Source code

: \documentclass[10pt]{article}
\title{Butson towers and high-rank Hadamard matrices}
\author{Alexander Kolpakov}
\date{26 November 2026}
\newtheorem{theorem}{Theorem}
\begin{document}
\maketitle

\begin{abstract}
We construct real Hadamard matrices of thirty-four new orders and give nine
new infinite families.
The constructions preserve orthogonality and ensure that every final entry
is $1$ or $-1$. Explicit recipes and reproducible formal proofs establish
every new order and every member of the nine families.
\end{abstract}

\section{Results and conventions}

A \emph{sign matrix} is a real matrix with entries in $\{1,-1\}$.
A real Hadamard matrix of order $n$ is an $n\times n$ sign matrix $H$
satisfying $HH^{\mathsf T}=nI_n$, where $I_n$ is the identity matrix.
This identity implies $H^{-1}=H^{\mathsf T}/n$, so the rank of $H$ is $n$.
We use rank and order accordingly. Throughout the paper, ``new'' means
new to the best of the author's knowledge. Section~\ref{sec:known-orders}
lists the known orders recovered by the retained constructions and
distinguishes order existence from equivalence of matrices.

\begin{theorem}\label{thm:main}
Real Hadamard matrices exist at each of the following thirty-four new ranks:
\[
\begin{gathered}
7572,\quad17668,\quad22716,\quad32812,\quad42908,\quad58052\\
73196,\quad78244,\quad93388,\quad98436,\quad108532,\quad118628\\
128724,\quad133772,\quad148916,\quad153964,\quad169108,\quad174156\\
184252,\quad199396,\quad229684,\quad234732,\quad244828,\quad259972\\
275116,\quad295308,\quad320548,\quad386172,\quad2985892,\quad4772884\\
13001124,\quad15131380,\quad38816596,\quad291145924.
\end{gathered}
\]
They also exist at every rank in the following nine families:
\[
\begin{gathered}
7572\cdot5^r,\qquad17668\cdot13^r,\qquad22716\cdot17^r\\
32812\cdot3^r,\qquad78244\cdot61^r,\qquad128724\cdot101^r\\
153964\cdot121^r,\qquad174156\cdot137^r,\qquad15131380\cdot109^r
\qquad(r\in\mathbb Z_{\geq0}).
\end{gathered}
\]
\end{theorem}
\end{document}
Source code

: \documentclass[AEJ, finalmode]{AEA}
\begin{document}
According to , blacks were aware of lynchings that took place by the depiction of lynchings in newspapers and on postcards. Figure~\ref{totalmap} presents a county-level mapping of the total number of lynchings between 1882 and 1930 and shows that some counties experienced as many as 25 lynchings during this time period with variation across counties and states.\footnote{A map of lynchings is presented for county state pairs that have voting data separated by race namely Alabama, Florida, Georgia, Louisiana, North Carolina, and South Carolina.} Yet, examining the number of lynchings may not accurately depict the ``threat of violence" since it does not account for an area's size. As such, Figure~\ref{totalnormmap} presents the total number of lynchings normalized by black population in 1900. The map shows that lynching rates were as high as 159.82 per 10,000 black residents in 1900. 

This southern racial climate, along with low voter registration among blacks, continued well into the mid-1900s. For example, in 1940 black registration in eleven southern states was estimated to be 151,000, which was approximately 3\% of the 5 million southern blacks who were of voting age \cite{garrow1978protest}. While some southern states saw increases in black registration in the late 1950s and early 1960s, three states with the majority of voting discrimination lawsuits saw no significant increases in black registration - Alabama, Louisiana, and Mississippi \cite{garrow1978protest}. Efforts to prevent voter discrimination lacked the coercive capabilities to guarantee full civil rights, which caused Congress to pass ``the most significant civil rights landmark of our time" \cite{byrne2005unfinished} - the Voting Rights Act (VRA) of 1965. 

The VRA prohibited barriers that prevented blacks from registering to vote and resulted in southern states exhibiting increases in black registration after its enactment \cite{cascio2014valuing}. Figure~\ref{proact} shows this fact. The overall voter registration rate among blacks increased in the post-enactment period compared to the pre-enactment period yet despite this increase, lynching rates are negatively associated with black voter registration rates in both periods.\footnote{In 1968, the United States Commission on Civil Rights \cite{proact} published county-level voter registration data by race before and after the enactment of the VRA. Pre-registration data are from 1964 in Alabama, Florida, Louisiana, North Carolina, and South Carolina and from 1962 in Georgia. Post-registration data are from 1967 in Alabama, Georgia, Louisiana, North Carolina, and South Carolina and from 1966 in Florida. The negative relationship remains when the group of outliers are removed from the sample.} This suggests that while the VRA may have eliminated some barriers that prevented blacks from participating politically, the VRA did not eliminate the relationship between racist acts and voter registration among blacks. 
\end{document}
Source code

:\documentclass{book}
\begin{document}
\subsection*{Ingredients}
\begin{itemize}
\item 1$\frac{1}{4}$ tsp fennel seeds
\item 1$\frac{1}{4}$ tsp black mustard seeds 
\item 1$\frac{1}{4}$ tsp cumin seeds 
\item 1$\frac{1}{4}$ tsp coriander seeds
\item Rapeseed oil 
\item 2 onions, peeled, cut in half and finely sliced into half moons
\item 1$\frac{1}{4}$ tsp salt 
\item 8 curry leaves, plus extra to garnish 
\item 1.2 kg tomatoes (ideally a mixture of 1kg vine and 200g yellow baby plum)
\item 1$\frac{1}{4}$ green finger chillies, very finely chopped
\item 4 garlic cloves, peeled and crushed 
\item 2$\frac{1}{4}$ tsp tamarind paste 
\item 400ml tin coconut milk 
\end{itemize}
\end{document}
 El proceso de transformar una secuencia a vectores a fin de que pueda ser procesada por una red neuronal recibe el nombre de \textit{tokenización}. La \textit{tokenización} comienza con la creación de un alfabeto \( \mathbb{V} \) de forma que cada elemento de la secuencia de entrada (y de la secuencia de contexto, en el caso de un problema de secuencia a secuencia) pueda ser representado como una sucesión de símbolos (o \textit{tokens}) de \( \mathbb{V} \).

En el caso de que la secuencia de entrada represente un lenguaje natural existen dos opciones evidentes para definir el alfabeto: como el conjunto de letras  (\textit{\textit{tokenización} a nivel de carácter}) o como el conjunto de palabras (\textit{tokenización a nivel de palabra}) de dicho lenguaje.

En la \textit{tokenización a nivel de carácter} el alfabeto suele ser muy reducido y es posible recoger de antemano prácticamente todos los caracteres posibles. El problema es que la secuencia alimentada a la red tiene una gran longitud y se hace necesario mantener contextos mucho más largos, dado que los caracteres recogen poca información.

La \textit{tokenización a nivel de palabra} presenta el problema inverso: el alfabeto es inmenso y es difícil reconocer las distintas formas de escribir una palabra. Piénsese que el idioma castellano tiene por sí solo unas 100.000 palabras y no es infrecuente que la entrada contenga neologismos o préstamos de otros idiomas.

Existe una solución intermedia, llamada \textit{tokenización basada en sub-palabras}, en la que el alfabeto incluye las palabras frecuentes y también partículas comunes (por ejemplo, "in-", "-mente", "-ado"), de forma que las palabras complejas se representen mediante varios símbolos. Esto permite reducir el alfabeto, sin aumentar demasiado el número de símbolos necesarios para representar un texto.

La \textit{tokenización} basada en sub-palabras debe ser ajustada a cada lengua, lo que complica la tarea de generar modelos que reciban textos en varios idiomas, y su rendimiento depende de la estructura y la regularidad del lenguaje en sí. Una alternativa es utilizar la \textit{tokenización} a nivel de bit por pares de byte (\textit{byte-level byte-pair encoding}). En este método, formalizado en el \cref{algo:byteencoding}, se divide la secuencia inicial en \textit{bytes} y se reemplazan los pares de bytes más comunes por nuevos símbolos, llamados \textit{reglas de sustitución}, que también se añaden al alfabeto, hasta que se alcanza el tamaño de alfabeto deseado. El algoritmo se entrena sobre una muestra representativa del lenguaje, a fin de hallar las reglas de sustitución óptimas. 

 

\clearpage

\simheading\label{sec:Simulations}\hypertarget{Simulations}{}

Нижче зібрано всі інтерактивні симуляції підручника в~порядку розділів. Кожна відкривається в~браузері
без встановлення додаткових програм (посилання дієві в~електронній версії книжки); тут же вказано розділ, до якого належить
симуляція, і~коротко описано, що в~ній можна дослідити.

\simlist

**Prompt**
After reading through the material, report every line that holds "comunes".

**Completed task**
Existe una solución intermedia, llamada \textit{tokenización basada en sub-palabras}, en la que el alfabeto incluye las palabras frecuentes y también partículas comunes (por ejemplo, "in-", "-mente", "-ado"), de forma que las palabras complejas se representen mediante varios símbolos. Esto permite reducir el alfabeto, sin aumentar demasiado el número de símbolos necesarios para representar un texto.
La \textit{tokenización} basada en sub-palabras debe ser ajustada a cada lengua, lo que complica la tarea de generar modelos que reciban textos en varios idiomas, y su rendimiento depende de la estructura y la regularidad del lenguaje en sí. Una alternativa es utilizar la \textit{tokenización} a nivel de bit por pares de byte (\textit{byte-level byte-pair encoding}). En este método, formalizado en el \cref{algo:byteencoding}, se divide la secuencia inicial en \textit{bytes} y se reemplazan los pares de bytes más comunes por nuevos símbolos, llamados \textit{reglas de sustitución}, que también se añaden al alfabeto, hasta que se alcanza el tamaño de alfabeto deseado. El algoritmo se entrena sobre una muestra representativa del lenguaje, a fin de hallar las reglas de sustitución óptimas. 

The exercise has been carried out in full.